Write the records out again in full, word for word.
======== Records ========
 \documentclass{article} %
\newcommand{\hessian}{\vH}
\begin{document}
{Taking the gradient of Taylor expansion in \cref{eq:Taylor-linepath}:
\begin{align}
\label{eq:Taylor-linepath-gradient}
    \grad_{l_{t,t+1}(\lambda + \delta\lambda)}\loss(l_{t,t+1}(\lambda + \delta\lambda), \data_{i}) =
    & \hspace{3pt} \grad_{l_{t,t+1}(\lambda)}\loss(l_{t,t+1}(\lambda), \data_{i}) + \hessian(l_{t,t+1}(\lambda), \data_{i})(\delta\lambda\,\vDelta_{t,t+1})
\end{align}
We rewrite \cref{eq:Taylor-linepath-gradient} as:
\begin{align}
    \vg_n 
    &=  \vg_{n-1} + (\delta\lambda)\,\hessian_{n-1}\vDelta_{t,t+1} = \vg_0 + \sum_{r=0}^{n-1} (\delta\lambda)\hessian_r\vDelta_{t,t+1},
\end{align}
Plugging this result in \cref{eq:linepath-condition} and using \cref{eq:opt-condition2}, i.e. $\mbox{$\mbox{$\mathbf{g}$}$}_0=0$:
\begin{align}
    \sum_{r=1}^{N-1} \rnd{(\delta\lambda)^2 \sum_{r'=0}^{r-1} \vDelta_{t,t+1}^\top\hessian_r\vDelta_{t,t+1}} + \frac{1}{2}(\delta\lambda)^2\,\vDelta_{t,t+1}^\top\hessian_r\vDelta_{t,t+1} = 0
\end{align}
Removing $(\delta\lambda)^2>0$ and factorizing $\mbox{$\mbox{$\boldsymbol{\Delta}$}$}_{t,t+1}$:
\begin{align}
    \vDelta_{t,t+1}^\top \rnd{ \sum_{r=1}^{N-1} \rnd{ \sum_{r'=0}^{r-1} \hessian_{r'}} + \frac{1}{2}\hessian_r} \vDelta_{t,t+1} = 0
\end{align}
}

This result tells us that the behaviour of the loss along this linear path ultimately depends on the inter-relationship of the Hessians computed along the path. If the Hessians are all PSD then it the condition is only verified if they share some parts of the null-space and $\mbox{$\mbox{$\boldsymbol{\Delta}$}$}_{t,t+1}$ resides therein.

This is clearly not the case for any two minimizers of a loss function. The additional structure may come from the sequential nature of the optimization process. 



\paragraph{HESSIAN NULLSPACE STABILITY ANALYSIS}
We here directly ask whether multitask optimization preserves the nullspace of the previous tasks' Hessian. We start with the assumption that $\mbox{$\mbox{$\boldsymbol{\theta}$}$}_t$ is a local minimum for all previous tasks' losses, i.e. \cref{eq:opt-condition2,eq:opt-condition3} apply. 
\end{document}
========
- **Answer to the exercise**
 \documentclass{article} %
\newcommand{\hessian}{\vH}
\begin{document}
{Taking the gradient of Taylor expansion in \cref{eq:Taylor-linepath}:
\begin{align}
\label{eq:Taylor-linepath-gradient}
    \grad_{l_{t,t+1}(\lambda + \delta\lambda)}\loss(l_{t,t+1}(\lambda + \delta\lambda), \data_{i}) =
    & \hspace{3pt} \grad_{l_{t,t+1}(\lambda)}\loss(l_{t,t+1}(\lambda), \data_{i}) + \hessian(l_{t,t+1}(\lambda), \data_{i})(\delta\lambda\,\vDelta_{t,t+1})
\end{align}
We rewrite \cref{eq:Taylor-linepath-gradient} as:
\begin{align}
    \vg_n 
    &=  \vg_{n-1} + (\delta\lambda)\,\hessian_{n-1}\vDelta_{t,t+1} = \vg_0 + \sum_{r=0}^{n-1} (\delta\lambda)\hessian_r\vDelta_{t,t+1},
\end{align}
Plugging this result in \cref{eq:linepath-condition} and using \cref{eq:opt-condition2}, i.e. $\mbox{$\mbox{$\mathbf{g}$}$}_0=0$:
\begin{align}
    \sum_{r=1}^{N-1} \rnd{(\delta\lambda)^2 \sum_{r'=0}^{r-1} \vDelta_{t,t+1}^\top\hessian_r\vDelta_{t,t+1}} + \frac{1}{2}(\delta\lambda)^2\,\vDelta_{t,t+1}^\top\hessian_r\vDelta_{t,t+1} = 0
\end{align}
Removing $(\delta\lambda)^2>0$ and factorizing $\mbox{$\mbox{$\boldsymbol{\Delta}$}$}_{t,t+1}$:
\begin{align}
    \vDelta_{t,t+1}^\top \rnd{ \sum_{r=1}^{N-1} \rnd{ \sum_{r'=0}^{r-1} \hessian_{r'}} + \frac{1}{2}\hessian_r} \vDelta_{t,t+1} = 0
\end{align}
}

This result tells us that the behaviour of the loss along this linear path ultimately depends on the inter-relationship of the Hessians computed along the path. If the Hessians are all PSD then it the condition is only verified if they share some parts of the null-space and $\mbox{$\mbox{$\boldsymbol{\Delta}$}$}_{t,t+1}$ resides therein.

This is clearly not the case for any two minimizers of a loss function. The additional structure may come from the sequential nature of the optimization process. 



\paragraph{HESSIAN NULLSPACE STABILITY ANALYSIS}
We here directly ask whether multitask optimization preserves the nullspace of the previous tasks' Hessian. We start with the assumption that $\mbox{$\mbox{$\boldsymbol{\theta}$}$}_t$ is a local minimum for all previous tasks' losses, i.e. \cref{eq:opt-condition2,eq:opt-condition3} apply. 
\end{document}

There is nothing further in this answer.